Add a purchased Elastic Compute Service (ECS) instance as a worker node to an ACK cluster, or re-add a previously removed worker node to a node pool. ACK supports two modes: Auto and Manual. After the node joins, its billing method and instance type remain unchanged.
Prerequisites
Before you begin, make sure that:
-
The node quota in your cluster is sufficient. To increase the quota, submit a request in the Quota Center console.
-
The ECS instances belong to the same Alibaba Cloud account as the cluster, and are in the same region and Virtual Private Cloud (VPC).
-
The ECS instances do not belong to another cluster. If they do, remove them from that cluster first. See Remove a node from a cluster or node pool.
-
The node pool's Scaling Mode is not set to Auto. This feature does not support auto-scaling node pools.
-
(Recommended) Back up your data before proceeding. See Create a snapshot.
Limitations
Instance type limits
GPU-accelerated ECS Bare Metal instances of the ebmgn7 and ebmgn7e families cannot automatically delete their Multi-Instance GPU (MIG) configuration. ACK resets the MIG configuration on these instances automatically, which may take time and cause the add operation to fail. For troubleshooting steps, see What do I do if I fail to add ECS Bare Metal instances that are equipped with NVIDIA A100 GPUs?
Network limits
Terway
Terway restricts which instance types you can add, based on the maximum number of pods the instance supports:
-
Shared elastic network interface (ENI) mode: instance types with a maximum pod count of 10 or fewer cannot be added.
-
Exclusive ENI mode: instance types with a maximum pod count of 5 or fewer cannot be added.

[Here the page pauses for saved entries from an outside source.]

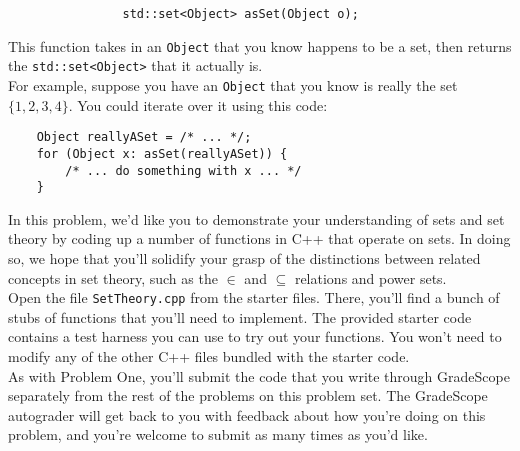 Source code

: \documentclass{article}
\renewcommand{\(}{\left(}
\renewcommand{\)}{\right)}
\theoremstyle{plain}
\theoremstyle{plain}
\theoremstyle{definition}
\begin{document}
\begin{verbatim}
				std::set<Object> asSet(Object o);
\end{verbatim}

This function takes in an \texttt{Object} that you know happens to be a set, then returns the \texttt{std::set<Object>} that it actually is. \\

For example, suppose you have an \texttt{Object} that you know is really the set $\{1, 2, 3, 4\}$. You could iterate over it using this code:

\begin{verbatim}
	Object reallyASet = /* ... */;
	for (Object x: asSet(reallyASet)) {
	    /* ... do something with x ... */
	}
\end{verbatim}

In this problem, we'd like you to demonstrate your understanding of sets and set theory by coding up a number of functions in C++ that operate on sets. In doing so, we hope that you'll solidify your grasp of the distinctions between related concepts in set theory, such as the $\in$ and $\subseteq$ relations and power sets. \\

Open the file \texttt{SetTheory.cpp} from the starter files. There, you'll find a bunch of stubs of functions that you'll need to implement. The provided starter code contains a test harness you can use to try out your functions. You won't need to modify any of the other C++ files bundled with the starter code. \\

As with Problem One, you'll submit the code that you write through GradeScope separately from the rest of the problems on this problem set. The GradeScope autograder will get back to you with feedback about how you're doing on this problem, and you're welcome to submit as many times as you'd like.
\end{document}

The maximum pod count depends on how many ENIs the instance type supports. For calculation details and how to query the limit for a specific instance type, see Work with Terway. To resolve a limit violation, upgrade the instance type or create a new instance that meets the requirement.
Additional Terway requirements:
-
When adding a node in a new zone, update the vSwitch configuration of Terway. Otherwise, pods on that node get IP addresses from the primary ENI's vSwitch rather than the zone's vSwitch. See Modify pod vSwitches.
-
The node being added must have only one primary ENI. When the node joins a node pool, the bound ENI is retained and its vSwitch is used to assign pod IP addresses. If pods end up with IP addresses outside that vSwitch's range, remove the node, delete all secondary ENIs, then re-add it.
-
The cluster RAM role must be assigned to the ECS instance. Without it, the system cannot correctly calculate the maximum number of pods (MaxPod) and ENIs for the node. See Use RBAC to manage the operation permissions on resources in a cluster.
Flannel
The number of custom route entries in the VPC's system route table must not exceed the quota. To increase this quota, submit a request in the Quota Center console. For background on route tables, see Route tables.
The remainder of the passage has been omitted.